A Pale Shade of Green

The German Greens are on the brink of becoming the country’s second-largest party. But they're no friends of the working class.

German Greens Party National Convention

Winfried Kretschmann, chairman of the Greens in the southern state of Baden-Wuerttemberg, talks at the party’s national convention on November 20, 2010 in Freiburg, Germany. Thomas Niedermueller / Getty


The German Greens have been flying high in the polls in recent months. Now standing at 18 percent, support for the party has soared to its highest point since the Fukushima nuclear disaster. Last Sunday the Greens more than doubled their vote share in the Bavarian state election, taking 17.5 percent.

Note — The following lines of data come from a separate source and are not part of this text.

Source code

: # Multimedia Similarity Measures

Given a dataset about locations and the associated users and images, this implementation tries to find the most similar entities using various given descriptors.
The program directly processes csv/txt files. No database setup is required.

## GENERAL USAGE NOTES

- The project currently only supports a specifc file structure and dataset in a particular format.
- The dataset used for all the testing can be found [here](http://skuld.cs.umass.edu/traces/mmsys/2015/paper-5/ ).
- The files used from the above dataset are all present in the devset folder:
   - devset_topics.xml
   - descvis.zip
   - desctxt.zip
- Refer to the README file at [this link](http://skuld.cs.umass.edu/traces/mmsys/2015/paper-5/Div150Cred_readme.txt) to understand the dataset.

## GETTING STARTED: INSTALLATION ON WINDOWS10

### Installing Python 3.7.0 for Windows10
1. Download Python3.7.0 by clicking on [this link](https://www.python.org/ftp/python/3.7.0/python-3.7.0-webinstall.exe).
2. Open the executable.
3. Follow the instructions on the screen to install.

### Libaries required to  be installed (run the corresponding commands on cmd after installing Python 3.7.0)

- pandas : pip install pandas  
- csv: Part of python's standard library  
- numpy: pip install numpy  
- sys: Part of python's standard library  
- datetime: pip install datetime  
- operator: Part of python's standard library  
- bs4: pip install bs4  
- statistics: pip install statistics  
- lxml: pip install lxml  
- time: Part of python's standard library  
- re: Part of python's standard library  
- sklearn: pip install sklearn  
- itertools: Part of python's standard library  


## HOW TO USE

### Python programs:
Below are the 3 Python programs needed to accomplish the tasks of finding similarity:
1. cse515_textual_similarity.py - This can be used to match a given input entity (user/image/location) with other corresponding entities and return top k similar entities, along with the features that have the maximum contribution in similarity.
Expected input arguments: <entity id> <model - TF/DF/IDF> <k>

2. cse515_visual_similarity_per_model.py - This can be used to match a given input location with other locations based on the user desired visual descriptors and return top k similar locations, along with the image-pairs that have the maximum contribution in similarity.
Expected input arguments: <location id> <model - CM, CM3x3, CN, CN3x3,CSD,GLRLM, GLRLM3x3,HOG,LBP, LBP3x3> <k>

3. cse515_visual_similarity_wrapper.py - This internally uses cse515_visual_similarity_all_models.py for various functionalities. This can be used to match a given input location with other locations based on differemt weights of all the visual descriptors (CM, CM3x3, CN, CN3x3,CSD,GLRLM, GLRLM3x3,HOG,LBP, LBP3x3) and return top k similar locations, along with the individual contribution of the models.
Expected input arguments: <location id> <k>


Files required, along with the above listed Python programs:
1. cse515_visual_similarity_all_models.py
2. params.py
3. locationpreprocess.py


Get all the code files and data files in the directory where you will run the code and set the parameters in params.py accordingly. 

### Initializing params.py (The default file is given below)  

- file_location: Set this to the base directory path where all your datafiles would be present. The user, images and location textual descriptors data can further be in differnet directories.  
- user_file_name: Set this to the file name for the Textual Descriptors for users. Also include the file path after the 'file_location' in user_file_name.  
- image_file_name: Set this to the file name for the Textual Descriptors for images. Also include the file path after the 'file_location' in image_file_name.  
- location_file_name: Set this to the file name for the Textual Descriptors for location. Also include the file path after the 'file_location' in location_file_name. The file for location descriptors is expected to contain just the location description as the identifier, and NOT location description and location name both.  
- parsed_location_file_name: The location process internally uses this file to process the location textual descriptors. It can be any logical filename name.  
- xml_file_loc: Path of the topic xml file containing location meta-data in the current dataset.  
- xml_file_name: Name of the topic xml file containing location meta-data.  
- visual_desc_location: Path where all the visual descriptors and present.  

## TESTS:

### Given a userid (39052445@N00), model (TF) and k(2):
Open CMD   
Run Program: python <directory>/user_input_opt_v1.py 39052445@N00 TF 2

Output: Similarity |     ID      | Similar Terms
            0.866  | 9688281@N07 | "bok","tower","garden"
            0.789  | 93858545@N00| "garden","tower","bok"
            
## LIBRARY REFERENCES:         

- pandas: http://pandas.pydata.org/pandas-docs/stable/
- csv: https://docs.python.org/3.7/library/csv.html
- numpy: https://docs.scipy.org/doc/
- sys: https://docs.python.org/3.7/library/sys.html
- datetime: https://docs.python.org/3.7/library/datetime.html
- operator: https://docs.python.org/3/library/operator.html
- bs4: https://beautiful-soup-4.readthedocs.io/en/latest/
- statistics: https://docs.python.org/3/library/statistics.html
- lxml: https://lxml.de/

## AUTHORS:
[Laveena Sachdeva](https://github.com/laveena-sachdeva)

The party also looks set to come in second in the state of Hesse next weekend.

But the performance spike comes as somewhat of a surprise: the Greens netted a mediocre 8.5 percent in last year’s federal elections, almost unchanged from 2013. The party hasn’t veered much from its centrist path since its failed attempt to form a federal coalition with Chancellor Angela Merkel’s Christian Democratic alliance (CDU/CSU) and the pro-business Free Democrats (FDP) following the 2017 general election — moves that disgruntled the Greens’ more radical youth wing. But if the party hasn’t changed, what else has?

The answer lies in the performance of Germany’s ruling parties, today joined in a grand coalition. Following multiple cabinet showdowns this summer, each of which brought the gears of government to a halt, discontented voters from all the ruling parties — the CDU/CSU and the social-democratic SPD — seem to be drifting toward the Greens. Just over two-fifths of the Green’s new supporters have migrated from the SPD and a quarter have wandered over from the CDU/CSU, according to a poll published in Die Welt newspaper.